►

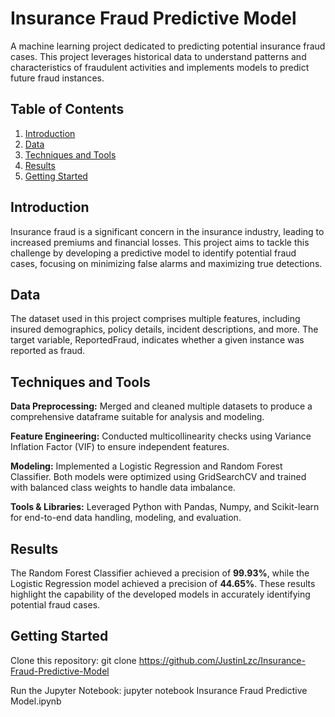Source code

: # Insurance Fraud Predictive Model
A machine learning project dedicated to predicting potential insurance fraud cases. This project leverages historical data to understand patterns and characteristics of fraudulent activities and implements models to predict future fraud instances.

## Table of Contents
1. [Introduction](#introduction)
2. [Data](#data)
3. [Techniques and Tools](#technique)
4. [Results](#result)
5. [Getting Started](#gettingstart)

## Introduction <a name="introduction"></a>
Insurance fraud is a significant concern in the insurance industry, leading to increased premiums and financial losses. This project aims to tackle this challenge by developing a predictive model to identify potential fraud cases, focusing on minimizing false alarms and maximizing true detections.

## Data <a name="data"></a>
The dataset used in this project comprises multiple features, including insured demographics, policy details, incident descriptions, and more. The target variable, ReportedFraud, indicates whether a given instance was reported as fraud.

## Techniques and Tools <a name="technique"></a>
**Data Preprocessing:** Merged and cleaned multiple datasets to produce a comprehensive dataframe suitable for analysis and modeling.

**Feature Engineering:** Conducted multicollinearity checks using Variance Inflation Factor (VIF) to ensure independent features.

**Modeling:** Implemented a Logistic Regression and Random Forest Classifier. Both models were optimized using GridSearchCV and trained with balanced class weights to handle data imbalance.

**Tools & Libraries:** Leveraged Python with Pandas, Numpy, and Scikit-learn for end-to-end data handling, modeling, and evaluation.

## Results <a name="result"></a>
The Random Forest Classifier achieved a precision of **99.93%**, while the Logistic Regression model achieved a precision of **44.65%**. These results highlight the capability of the developed models in accurately identifying potential fraud cases.

## Getting Started <a name="gettingstart"></a>
Clone this repository: git clone https://github.com/JustinLzc/Insurance-Fraud-Predictive-Model

Run the Jupyter Notebook: jupyter notebook Insurance Fraud Predictive Model.ipynb
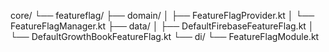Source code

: core/
└── featureflag/
├── domain/
│   ├── FeatureFlagProvider.kt
│   └── FeatureFlagManager.kt
├── data/
│   ├── DefaultFirebaseFeatureFlag.kt
│   └── DefaultGrowthBookFeatureFlag.kt
└── di/
└── FeatureFlagModule.kt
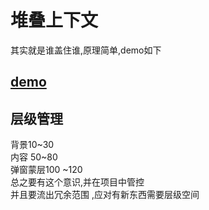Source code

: # 堆叠上下文

其实就是谁盖住谁,原理简单,demo如下

[demo](https://jsbin.com/cuxulukiya/2/edit?html,css,js,output)
------------------------------------

## 层级管理
背景10~30    
内容 50~80   
弹窗蒙层100 ~120    
总之要有这个意识,并在项目中管控   
并且要流出冗余范围 ,应对有新东西需要层级空间
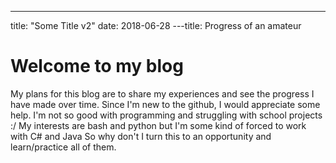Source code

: ---
title: "Some Title v2"
date: 2018-06-28
---title: Progress of an amateur
# Welcome to my blog

My plans for this blog are to share my experiences and see the progress I have made over time. 
Since I'm new to the github, I would appreciate some help.
I'm not so good with programming and struggling with school projects :/
My interests are bash and python but I'm some kind of forced to work with C# and Java
So why don't I turn this to an opportunity and learn/practice all of them.
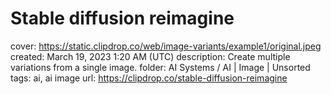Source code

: # Stable diffusion reimagine

cover: https://static.clipdrop.co/web/image-variants/example1/original.jpeg
created: March 19, 2023 1:20 AM (UTC)
description: Create multiple variations from a single image.
folder: AI Systems / AI | Image | Unsorted
tags: ai, ai image
url: https://clipdrop.co/stable-diffusion-reimagine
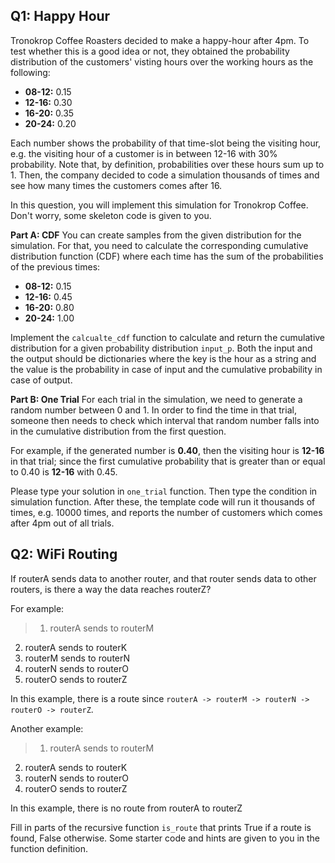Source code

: ## **Q1: Happy Hour**

Tronokrop Coffee Roasters decided to make a happy-hour after 4pm. To test whether this is a good idea or not, they obtained the probability distribution of the customers' visting hours over the working hours as the following:

- **08-12:** 0.15
- **12-16:** 0.30
- **16-20:** 0.35 
- **20-24:** 0.20

Each number shows the probability of that time-slot being the visiting hour, e.g. the visiting hour of a customer is in between 12-16 with 30% probability. Note that, by definition, probabilities over these hours sum up to 1. Then, the company decided to code a simulation thousands of times and see how many times the customers comes after 16.

In this question, you will implement this simulation for Tronokrop Coffee. Don't worry, some skeleton code is given to you.

**Part A: CDF** You can create samples from the given distribution for the simulation. For that, you need to calculate the corresponding cumulative distribution function (CDF) where each time has the sum of the probabilities of the previous times:

- **08-12:** 0.15
- **12-16:** 0.45
- **16-20:** 0.80
- **20-24:** 1.00

Implement the `calcualte_cdf` function to calculate and return the cumulative distribution for a given probability distribution `input_p`. Both the input and the output should be dictionaries where the key is the hour as a string and the value is the probability in case of input and the cumulative probability in case of output.

**Part B: One Trial** For each trial in the simulation, we need to generate a random number between 0 and 1. In order to find the time in that trial, someone then needs to check which interval that random number falls into in the cumulative distribution from the first question. 

For example, if the generated number is **0.40**, then the visiting hour is **12-16** in that trial; since the first cumulative probability that is greater than or equal to 0.40 is **12-16** with 0.45.

Please type your solution in `one_trial` function. Then type the condition in simulation function. After these, the template code will run it thousands of times, e.g. 10000 times, and reports the number of customers which comes after 4pm out of all trials.

## **Q2: WiFi Routing** 
If routerA sends data to another router, and that router sends data to other routers, is there a way the data reaches routerZ? 

For example:
> 1. routerA sends to routerM
2. routerA sends to routerK
3. routerM sends to routerN
4. routerN sends to routerO
5. routerO sends to routerZ

In this example, there is a route  since `routerA -> routerM -> routerN -> routerO -> routerZ`. 

Another example:
> 1. routerA sends to routerM
2. routerA sends to routerK
4. routerN sends to routerO
5. routerO sends to routerZ

In this example, there is no route from routerA to routerZ


Fill in parts of the recursive function `is_route` that prints True if a route is found, False otherwise. Some starter code and hints are given to you in the function definition.
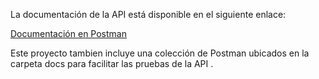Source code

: La documentación de la API está disponible en el siguiente enlace:

[Documentación en Postman](https://www.postman.com/olivert64/desafioweb360/documentation/jnqmqhz/usuarios)

Este proyecto tambien incluye una colección de Postman ubicados en la carpeta docs para facilitar las pruebas de la API .
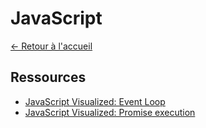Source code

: # JavaScript

[← Retour à l'accueil](/README.md)

## Ressources

- [JavaScript Visualized: Event Loop ](https://dev.to/lydiahallie/javascript-visualized-event-loop-3dif)
- [JavaScript Visualized: Promise execution](https://www.lydiahallie.com/blog/promise-execution)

◄

## Work instructions
Please write the material out again exactly as shown above, minus any pictures.

## Response below
Source code

: # Insurance Fraud Predictive Model
A machine learning project dedicated to predicting potential insurance fraud cases. This project leverages historical data to understand patterns and characteristics of fraudulent activities and implements models to predict future fraud instances.

## Table of Contents
1. [Introduction](#introduction)
2. [Data](#data)
3. [Techniques and Tools](#technique)
4. [Results](#result)
5. [Getting Started](#gettingstart)

## Introduction <a name="introduction"></a>
Insurance fraud is a significant concern in the insurance industry, leading to increased premiums and financial losses. This project aims to tackle this challenge by developing a predictive model to identify potential fraud cases, focusing on minimizing false alarms and maximizing true detections.

## Data <a name="data"></a>
The dataset used in this project comprises multiple features, including insured demographics, policy details, incident descriptions, and more. The target variable, ReportedFraud, indicates whether a given instance was reported as fraud.

## Techniques and Tools <a name="technique"></a>
**Data Preprocessing:** Merged and cleaned multiple datasets to produce a comprehensive dataframe suitable for analysis and modeling.

**Feature Engineering:** Conducted multicollinearity checks using Variance Inflation Factor (VIF) to ensure independent features.

**Modeling:** Implemented a Logistic Regression and Random Forest Classifier. Both models were optimized using GridSearchCV and trained with balanced class weights to handle data imbalance.

**Tools & Libraries:** Leveraged Python with Pandas, Numpy, and Scikit-learn for end-to-end data handling, modeling, and evaluation.

## Results <a name="result"></a>
The Random Forest Classifier achieved a precision of **99.93%**, while the Logistic Regression model achieved a precision of **44.65%**. These results highlight the capability of the developed models in accurately identifying potential fraud cases.

## Getting Started <a name="gettingstart"></a>
Clone this repository: git clone https://github.com/JustinLzc/Insurance-Fraud-Predictive-Model

Run the Jupyter Notebook: jupyter notebook Insurance Fraud Predictive Model.ipynb
Source code

: core/
└── featureflag/
├── domain/
│   ├── FeatureFlagProvider.kt
│   └── FeatureFlagManager.kt
├── data/
│   ├── DefaultFirebaseFeatureFlag.kt
│   └── DefaultGrowthBookFeatureFlag.kt
└── di/
└── FeatureFlagModule.kt
Source code

: # 堆叠上下文

其实就是谁盖住谁,原理简单,demo如下

[demo](https://jsbin.com/cuxulukiya/2/edit?html,css,js,output)
------------------------------------

## 层级管理
背景10~30    
内容 50~80   
弹窗蒙层100 ~120    
总之要有这个意识,并在项目中管控   
并且要流出冗余范围 ,应对有新东西需要层级空间
Source code

: ---
title: "Some Title v2"
date: 2018-06-28
---title: Progress of an amateur
# Welcome to my blog

My plans for this blog are to share my experiences and see the progress I have made over time. 
Since I'm new to the github, I would appreciate some help.
I'm not so good with programming and struggling with school projects :/
My interests are bash and python but I'm some kind of forced to work with C# and Java
So why don't I turn this to an opportunity and learn/practice all of them.
Source code

: # Stable diffusion reimagine

cover: https://static.clipdrop.co/web/image-variants/example1/original.jpeg
created: March 19, 2023 1:20 AM (UTC)
description: Create multiple variations from a single image.
folder: AI Systems / AI | Image | Unsorted
tags: ai, ai image
url: https://clipdrop.co/stable-diffusion-reimagine
Source code

: ## **Q1: Happy Hour**

Tronokrop Coffee Roasters decided to make a happy-hour after 4pm. To test whether this is a good idea or not, they obtained the probability distribution of the customers' visting hours over the working hours as the following:

- **08-12:** 0.15
- **12-16:** 0.30
- **16-20:** 0.35 
- **20-24:** 0.20

Each number shows the probability of that time-slot being the visiting hour, e.g. the visiting hour of a customer is in between 12-16 with 30% probability. Note that, by definition, probabilities over these hours sum up to 1. Then, the company decided to code a simulation thousands of times and see how many times the customers comes after 16.

In this question, you will implement this simulation for Tronokrop Coffee. Don't worry, some skeleton code is given to you.

**Part A: CDF** You can create samples from the given distribution for the simulation. For that, you need to calculate the corresponding cumulative distribution function (CDF) where each time has the sum of the probabilities of the previous times:

- **08-12:** 0.15
- **12-16:** 0.45
- **16-20:** 0.80
- **20-24:** 1.00

Implement the `calcualte_cdf` function to calculate and return the cumulative distribution for a given probability distribution `input_p`. Both the input and the output should be dictionaries where the key is the hour as a string and the value is the probability in case of input and the cumulative probability in case of output.

**Part B: One Trial** For each trial in the simulation, we need to generate a random number between 0 and 1. In order to find the time in that trial, someone then needs to check which interval that random number falls into in the cumulative distribution from the first question. 

For example, if the generated number is **0.40**, then the visiting hour is **12-16** in that trial; since the first cumulative probability that is greater than or equal to 0.40 is **12-16** with 0.45.

Please type your solution in `one_trial` function. Then type the condition in simulation function. After these, the template code will run it thousands of times, e.g. 10000 times, and reports the number of customers which comes after 4pm out of all trials.

## **Q2: WiFi Routing** 
If routerA sends data to another router, and that router sends data to other routers, is there a way the data reaches routerZ? 

For example:
> 1. routerA sends to routerM
2. routerA sends to routerK
3. routerM sends to routerN
4. routerN sends to routerO
5. routerO sends to routerZ

In this example, there is a route  since `routerA -> routerM -> routerN -> routerO -> routerZ`. 

Another example:
> 1. routerA sends to routerM
2. routerA sends to routerK
4. routerN sends to routerO
5. routerO sends to routerZ

In this example, there is no route from routerA to routerZ


Fill in parts of the recursive function `is_route` that prints True if a route is found, False otherwise. Some starter code and hints are given to you in the function definition.
Source code

: La documentación de la API está disponible en el siguiente enlace:

[Documentación en Postman](https://www.postman.com/olivert64/desafioweb360/documentation/jnqmqhz/usuarios)

Este proyecto tambien incluye una colección de Postman ubicados en la carpeta docs para facilitar las pruebas de la API .
Source code

: # JavaScript

[← Retour à l'accueil](/README.md)

## Ressources

- [JavaScript Visualized: Event Loop ](https://dev.to/lydiahallie/javascript-visualized-event-loop-3dif)
- [JavaScript Visualized: Promise execution](https://www.lydiahallie.com/blog/promise-execution)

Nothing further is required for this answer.